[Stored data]
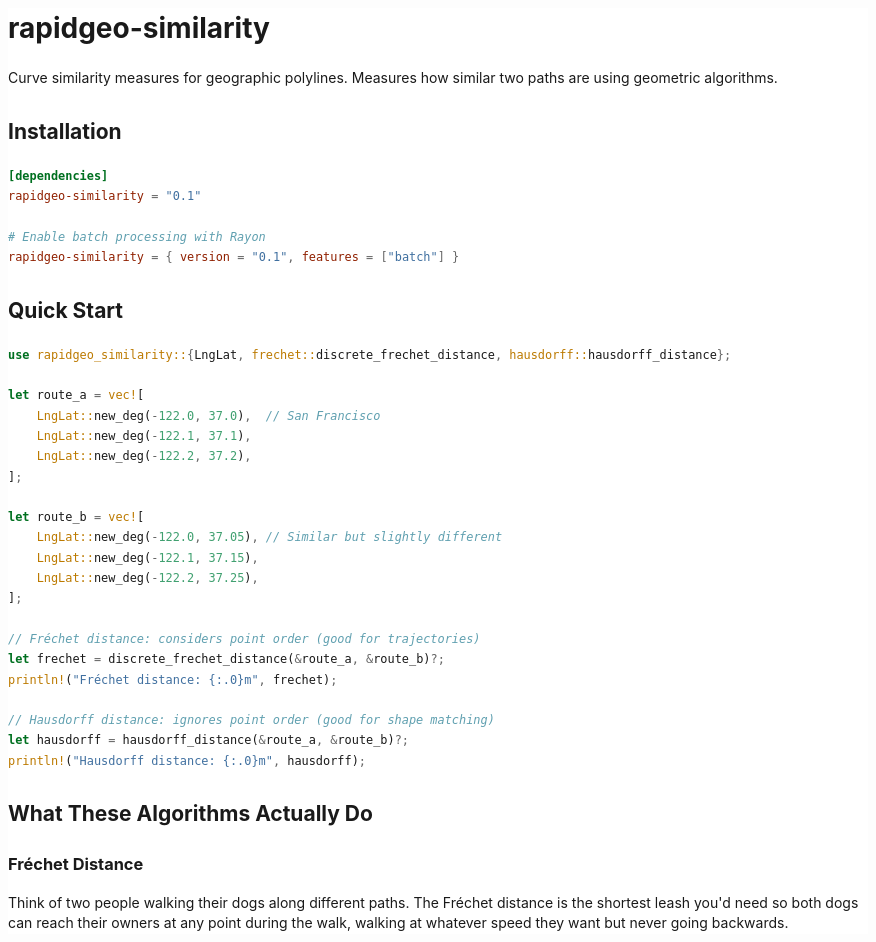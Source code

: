 # rapidgeo-similarity

Curve similarity measures for geographic polylines. Measures how similar two paths are using geometric algorithms.

## Installation

```toml
[dependencies]
rapidgeo-similarity = "0.1"

# Enable batch processing with Rayon
rapidgeo-similarity = { version = "0.1", features = ["batch"] }
```

## Quick Start

```rust
use rapidgeo_similarity::{LngLat, frechet::discrete_frechet_distance, hausdorff::hausdorff_distance};

let route_a = vec![
    LngLat::new_deg(-122.0, 37.0),  // San Francisco
    LngLat::new_deg(-122.1, 37.1),
    LngLat::new_deg(-122.2, 37.2),
];

let route_b = vec![
    LngLat::new_deg(-122.0, 37.05), // Similar but slightly different
    LngLat::new_deg(-122.1, 37.15),
    LngLat::new_deg(-122.2, 37.25),
];

// Fréchet distance: considers point order (good for trajectories)
let frechet = discrete_frechet_distance(&route_a, &route_b)?;
println!("Fréchet distance: {:.0}m", frechet);

// Hausdorff distance: ignores point order (good for shape matching)
let hausdorff = hausdorff_distance(&route_a, &route_b)?;
println!("Hausdorff distance: {:.0}m", hausdorff);
```

## What These Algorithms Actually Do

### Fréchet Distance

Think of two people walking their dogs along different paths. The Fréchet distance is the shortest leash you'd need so both dogs can reach their owners at any point during the walk, walking at whatever speed they want but never going backwards.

● **Task to complete**:
Both ends included, copy word for word the lines from the top of the entries above through the line with "## What These Algorithms Actually Do". No pictures.

● **Problem solution**:
Source code

: # rapidgeo-similarity

Curve similarity measures for geographic polylines. Measures how similar two paths are using geometric algorithms.

## Installation

```toml
[dependencies]
rapidgeo-similarity = "0.1"

# Enable batch processing with Rayon
rapidgeo-similarity = { version = "0.1", features = ["batch"] }
```

## Quick Start

```rust
use rapidgeo_similarity::{LngLat, frechet::discrete_frechet_distance, hausdorff::hausdorff_distance};

let route_a = vec![
    LngLat::new_deg(-122.0, 37.0),  // San Francisco
    LngLat::new_deg(-122.1, 37.1),
    LngLat::new_deg(-122.2, 37.2),
];

let route_b = vec![
    LngLat::new_deg(-122.0, 37.05), // Similar but slightly different
    LngLat::new_deg(-122.1, 37.15),
    LngLat::new_deg(-122.2, 37.25),
];

// Fréchet distance: considers point order (good for trajectories)
let frechet = discrete_frechet_distance(&route_a, &route_b)?;
println!("Fréchet distance: {:.0}m", frechet);

// Hausdorff distance: ignores point order (good for shape matching)
let hausdorff = hausdorff_distance(&route_a, &route_b)?;
println!("Hausdorff distance: {:.0}m", hausdorff);
```

## What These Algorithms Actually Do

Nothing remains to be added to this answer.